Achondroplasia is a form of short-limbed dwarfism. The word achondroplasia literally means "without cartilage formation." However, the problem is not in forming cartilage but in converting it to bone (a process called ossification), particularly in the long bones of the arms and legs.

 

All people with achondroplasia have short stature. The average height of an adult male with achondroplasia is 131 centimeters (4 feet, 4 inches), and the average height for adult females is 124 centimeters (4 feet, 1 inch).

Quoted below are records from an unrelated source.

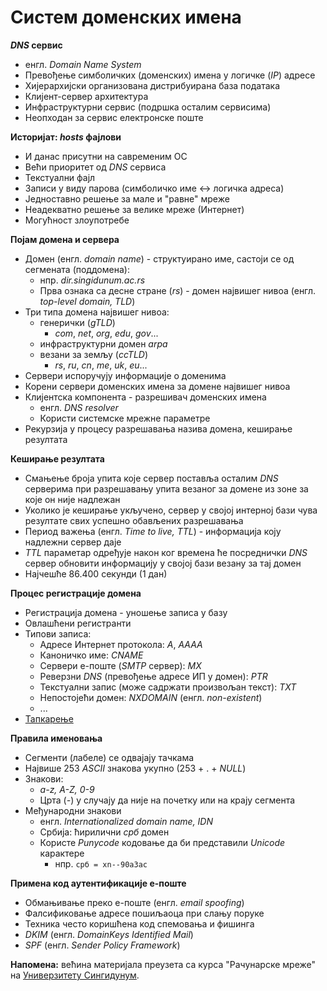 # Систем доменских имена

***DNS* сервис**

- енгл. *Domain Name System*
- Превођење симболичких (доменских) имена у логичке (*IP*) адресе
- Хијерархијски организована дистрибуирана база података
- Клијент-сервер архитектура
- Инфраструктурни сервис (подршка осталим сервисима)
- Неопходан за сервис електронске поште

**Историјат: *hosts* фајлови**

- И данас присутни на савременим ОС
- Већи приоритет од *DNS* сервиса
- Текстуални фајл
- Записи у виду парова (симболичко име <-> логичка адреса)
- Једноставно решење за мале и "равне" мреже
- Неадекватно решење за велике мреже (Интернет)
- Могућност злоупотребе

**Појам домена и сервера**

- Домен (енгл. *domain name*) - структуирано име, састоји се од сегмената (поддомена):
	- нпр. *dir.singidunum.ac.rs*
	- Прва ознака са десне стране (*rs*) - домен највишег нивоа (енгл. *top-level domain, TLD*)
- Три типа домена највишег нивоа:
	- генерички (*gTLD*)
		- *com*, *net*, *org*, *edu*, *gov*...
	- инфраструктурни домен *arpa*
	- везани за земљу (*ccTLD*)
		- *rs*, *ru*, *cn*, *me*, *uk*, *eu*...
- Сервери испоручују информације о доменима
- Корени сервери доменских имена за домене највишег нивоа
- Клијентска компонента - разрешивач доменских имена
	- енгл. *DNS resolver*
	- Користи системске мрежне параметре
- Рекурзија у процесу разрешавања назива домена, кеширање резултата

**Кеширање резултата**

- Смањење броја упита које сервер поставља осталим *DNS* серверима при разрешавању упита везаног за домене из зоне за које он није надлежан
- Уколико је кеширање укључено, сервер у својој интерној бази чува резултате свих успешно обављених разрешавања
- Период важења (енгл. *Time to live, TTL*) - информација коју надлежни сервер даје
- *TTL* параметар одређује након ког времена ће посреднички *DNS* сервер обновити информацију у својој бази везану за тај домен
- Најчешће 86.400 секунди (1 дан)

**Процес регистрације домена**

- Регистрација домена - уношење записа у базу
- Овлашћени регистранти
- Типови записа:
	- Адресе Интернет протокола: *A*, *AAAA*
	- Каноничко име: *CNAME*
	- Сервери е-поште (*SMTP* сервер): *MX*
	- Реверзни *DNS* (превођење адресе ИП у домен): *PTR*
	- Текстуални запис (може садржати произвољан текст): *TXT*
	- Непостојећи домен: *NXDOMAIN* (енгл. *non-existent*)
	- ...
- [Тапкарење](https://en.wikipedia.org/wiki/List_of_most_expensive_domain_names)

**Правила именовања**

- Сегменти (лабеле) се одвајају тачкама
- Највише 253 *ASCII* знакова укупно (253 + . + *NULL*)
- Знакови:
	- *a-z, A-Z, 0-9*
	- Црта (*-*) у случају да није на почетку или на крају сегмента
- Међународни знакови
	- енгл. *Internationalized domain name, IDN*
	- Србија: ћирилични *срб* домен 
	- Користе *Punycode* кодовање да би представили *Unicode* карактере
		- нпр. `срб = xn--90a3ac`

**Примена код аутентификације е-поште**

- Обмањивање преко е-поште (енгл. *email spoofing*)
- Фалсификовање адресе пошиљаоца при слању поруке
- Техника често коришћена код спемовања и фишинга
- *DKIM* (енгл. *DomainKeys Identified Mail*)
- *SPF* (енгл. *Sender Policy Framework*)

**Напомена:** већина материјала преузета са курса "Рачунарске мреже" на [Универзитету Сингидунум](https://singidunum.ac.rs).
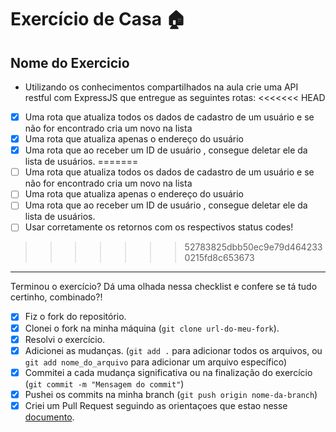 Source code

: # Exercício de Casa 🏠

## Nome do Exercicio

- Utilizando os conhecimentos compartilhados na aula crie uma API restful com ExpressJS que entregue as seguintes rotas:
<<<<<<< HEAD
- [x] Uma rota que atualiza todos os dados de cadastro de um usuário e se não for encontrado cria um novo na lista
- [x] Uma rota que atualiza apenas o endereço do usuário
- [x] Uma rota que ao receber um ID de usuário , consegue deletar ele da lista de usuários.
=======
- [ ] Uma rota que atualiza todos os dados de cadastro de um usuário e se não for encontrado cria um novo na lista
- [ ] Uma rota que atualiza apenas o endereço do usuário
- [ ] Uma rota que ao receber um ID de usuário , consegue deletar ele da lista de usuários.
- [ ] Usar corretamente os retornos com os respectivos status codes!
>>>>>>> 52783825dbb50ec9e79d4642330215fd8c653673

---

Terminou o exercício? Dá uma olhada nessa checklist e confere se tá tudo certinho, combinado?!

- [x] Fiz o fork do repositório.
- [x] Clonei o fork na minha máquina (`git clone url-do-meu-fork`).
- [x] Resolvi o exercício.
- [x] Adicionei as mudanças. (`git add .` para adicionar todos os arquivos, ou `git add nome_do_arquivo` para adicionar um arquivo específico)
- [x] Commitei a cada mudança significativa ou na finalização do exercício (`git commit -m "Mensagem do commit"`)
- [x] Pushei os commits na minha branch (`git push origin nome-da-branch`)
- [x] Criei um Pull Request seguindo as orientaçoes que estao nesse [documento](/exercicios/para-casa/instrucoes-pull-request.md).
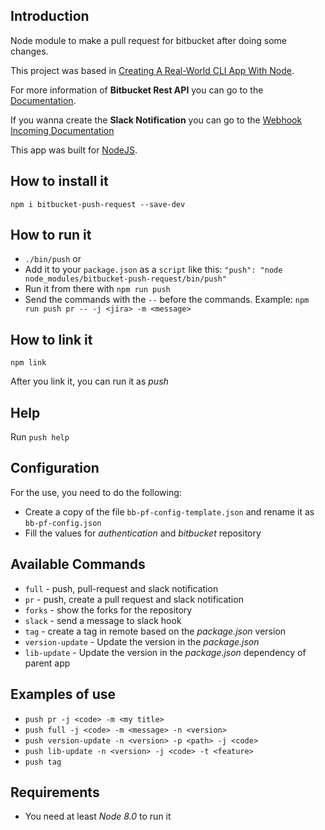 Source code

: ## Introduction

Node module to make a pull request for bitbucket after doing some changes.

This project was based in [Creating A Real-World CLI App With Node](https://timber.io/blog/creating-a-real-world-cli-app-with-node/).

For more information of **Bitbucket Rest API** you can go to the [Documentation](https://developer.atlassian.com/server/bitbucket/how-tos/command-line-rest/).

If you wanna create the **Slack Notification** you can go to the [Webhook Incoming Documentation](https://api.slack.com/incoming-webhooks)


This app was built for [NodeJS](https://nodejs.org/es/).

## How to install it

`npm i bitbucket-push-request --save-dev`

## How to run it

- `./bin/push` or
- Add it to your `package.json` as a `script` like this: 
`"push": "node node_modules/bitbucket-push-request/bin/push"`
- Run it from there with `npm run push`
- Send the commands with the `--` before the commands. Example:
`npm run push pr -- -j <jira> -m <message>`

## How to link it

`npm link`

After you link it, you can run it as *push*

## Help

Run `push help`

## Configuration

For the use, you need to do the following:

- Create a copy of the file `bb-pf-config-template.json` and rename it as `bb-pf-config.json`
- Fill the values for *authentication* and *bitbucket* repository

## Available Commands

- `full` - push, pull-request and slack notification
- `pr` - push, create a pull request and slack notification
- `forks` - show the forks for the repository
- `slack` - send a message to slack hook
- `tag` - create a tag in remote based on the *package.json* version
- `version-update` - Update the version in the *package.json*
- `lib-update` - Update the version in the *package.json* dependency of parent app

## Examples of use

- `push pr -j <code> -m <my title>`
- `push full -j <code> -m <message> -n <version>`
- `push version-update -n <version> -p <path> -j <code>`
- `push lib-update -n <version> -j <code> -t <feature>`
- `push tag`

## Requirements

- You need at least *Node 8.0* to run it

People with achondroplasia are generally of normal intelligence. The typical appearance of achondroplastic dwarfism can be seen at birth.

Symptoms may include:

  • Short height
  • Short upper arms and thighs (compared to the forearms and lower legs)
  • Large head and forehead with a flat bridge of the nose
  • Dental problems, including crowded or crooked teeth
  • Broad, flat feet, short toes and short fingers
  • Trident hand, a condition in which you have an extra space between the middle and ring fingers
  • Weak muscle tone. Babies with weak muscle tone may have delays in meeting developmental milestones, like sitting, standing and walking.
  • Bowed legs. This is when legs curve outward between the thighs and ankles. Bowed legs can cause pain and trouble with walking. If the bowing or pain is severe, surgery can fix bowed legs.

Health problems commonly associated with achondroplasia include episodes in which breathing slows or stops for short periods (apnea), obesity, and recurrent ear infections. In adulthood, individuals with the condition usually develop a pronounced and permanent sway of the lower back (lordosis) and bowed legs. Older individuals often have back pain, which can cause difficulty with walking.

How common is achondroplasia?
Achondroplasia is the most common type of short-limbed dwarfism. The condition occurs in 1 in 15,000 to 40,000 newborns. 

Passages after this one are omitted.